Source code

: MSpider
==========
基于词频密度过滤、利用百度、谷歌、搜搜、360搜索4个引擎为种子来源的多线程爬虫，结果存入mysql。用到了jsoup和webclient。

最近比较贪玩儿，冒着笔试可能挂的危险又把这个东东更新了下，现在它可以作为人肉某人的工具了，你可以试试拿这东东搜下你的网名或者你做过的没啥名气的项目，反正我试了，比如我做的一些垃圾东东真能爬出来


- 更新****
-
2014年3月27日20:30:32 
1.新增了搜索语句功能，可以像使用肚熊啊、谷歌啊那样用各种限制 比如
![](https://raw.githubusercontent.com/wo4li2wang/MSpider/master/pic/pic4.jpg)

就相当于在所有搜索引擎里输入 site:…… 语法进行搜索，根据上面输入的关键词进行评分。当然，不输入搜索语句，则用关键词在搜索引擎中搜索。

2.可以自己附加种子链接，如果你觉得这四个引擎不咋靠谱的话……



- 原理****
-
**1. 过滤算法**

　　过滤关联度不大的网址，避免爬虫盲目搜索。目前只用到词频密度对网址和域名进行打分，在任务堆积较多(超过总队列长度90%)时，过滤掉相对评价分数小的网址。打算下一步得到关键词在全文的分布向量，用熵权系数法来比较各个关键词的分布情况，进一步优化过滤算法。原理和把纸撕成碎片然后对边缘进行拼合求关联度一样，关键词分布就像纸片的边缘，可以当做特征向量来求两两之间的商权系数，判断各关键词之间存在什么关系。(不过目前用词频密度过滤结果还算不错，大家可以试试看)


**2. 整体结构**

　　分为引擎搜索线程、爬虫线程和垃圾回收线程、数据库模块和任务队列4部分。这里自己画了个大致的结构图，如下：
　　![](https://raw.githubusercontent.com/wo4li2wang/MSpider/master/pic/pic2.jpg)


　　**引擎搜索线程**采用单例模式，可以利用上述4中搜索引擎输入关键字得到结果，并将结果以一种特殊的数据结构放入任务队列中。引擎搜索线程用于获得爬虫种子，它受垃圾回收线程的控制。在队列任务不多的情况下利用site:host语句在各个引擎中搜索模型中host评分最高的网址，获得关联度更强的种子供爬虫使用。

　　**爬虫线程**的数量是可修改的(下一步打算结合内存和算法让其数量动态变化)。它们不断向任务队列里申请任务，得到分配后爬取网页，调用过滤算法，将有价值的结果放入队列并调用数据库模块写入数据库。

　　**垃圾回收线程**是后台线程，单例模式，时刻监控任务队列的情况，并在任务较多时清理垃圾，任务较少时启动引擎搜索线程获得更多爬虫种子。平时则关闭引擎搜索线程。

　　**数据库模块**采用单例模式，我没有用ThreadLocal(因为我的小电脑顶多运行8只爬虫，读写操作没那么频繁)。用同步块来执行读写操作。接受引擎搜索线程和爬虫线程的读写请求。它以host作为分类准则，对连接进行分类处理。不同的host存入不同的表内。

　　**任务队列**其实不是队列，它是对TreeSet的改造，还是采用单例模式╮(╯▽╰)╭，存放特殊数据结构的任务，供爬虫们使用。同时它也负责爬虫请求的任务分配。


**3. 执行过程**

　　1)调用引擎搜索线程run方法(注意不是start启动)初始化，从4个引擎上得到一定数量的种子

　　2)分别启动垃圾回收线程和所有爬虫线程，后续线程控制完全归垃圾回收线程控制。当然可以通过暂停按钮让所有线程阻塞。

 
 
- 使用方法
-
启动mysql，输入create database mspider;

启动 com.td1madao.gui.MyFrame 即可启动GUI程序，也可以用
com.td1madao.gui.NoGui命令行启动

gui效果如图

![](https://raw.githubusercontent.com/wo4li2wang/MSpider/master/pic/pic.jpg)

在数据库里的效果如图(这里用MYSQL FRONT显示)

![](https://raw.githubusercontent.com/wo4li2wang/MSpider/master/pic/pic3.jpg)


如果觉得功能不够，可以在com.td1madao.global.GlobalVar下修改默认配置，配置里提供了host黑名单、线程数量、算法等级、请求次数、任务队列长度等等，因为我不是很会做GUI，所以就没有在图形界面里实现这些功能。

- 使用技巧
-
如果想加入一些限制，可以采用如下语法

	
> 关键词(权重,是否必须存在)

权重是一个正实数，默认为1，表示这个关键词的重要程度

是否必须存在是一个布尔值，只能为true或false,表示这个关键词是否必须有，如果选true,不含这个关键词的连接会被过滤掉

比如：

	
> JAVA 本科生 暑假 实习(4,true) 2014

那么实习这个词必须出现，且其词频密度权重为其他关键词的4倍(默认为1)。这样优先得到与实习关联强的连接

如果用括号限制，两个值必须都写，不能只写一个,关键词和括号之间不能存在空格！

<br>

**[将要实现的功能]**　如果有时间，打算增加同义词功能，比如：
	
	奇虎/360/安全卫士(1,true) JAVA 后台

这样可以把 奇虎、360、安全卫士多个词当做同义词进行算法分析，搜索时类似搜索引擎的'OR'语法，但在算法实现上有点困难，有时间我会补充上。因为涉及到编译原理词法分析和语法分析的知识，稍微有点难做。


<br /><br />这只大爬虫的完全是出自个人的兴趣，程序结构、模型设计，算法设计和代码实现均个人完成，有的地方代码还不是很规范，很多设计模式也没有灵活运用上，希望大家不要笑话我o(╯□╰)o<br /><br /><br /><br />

= = = = =

Show the lines where the word "https" appears in the entries.

◆ SOLUTION FOR THIS PROBLEM ◆
![](https://raw.githubusercontent.com/wo4li2wang/MSpider/master/pic/pic4.jpg)
　　![](https://raw.githubusercontent.com/wo4li2wang/MSpider/master/pic/pic2.jpg)
![](https://raw.githubusercontent.com/wo4li2wang/MSpider/master/pic/pic.jpg)
![](https://raw.githubusercontent.com/wo4li2wang/MSpider/master/pic/pic3.jpg)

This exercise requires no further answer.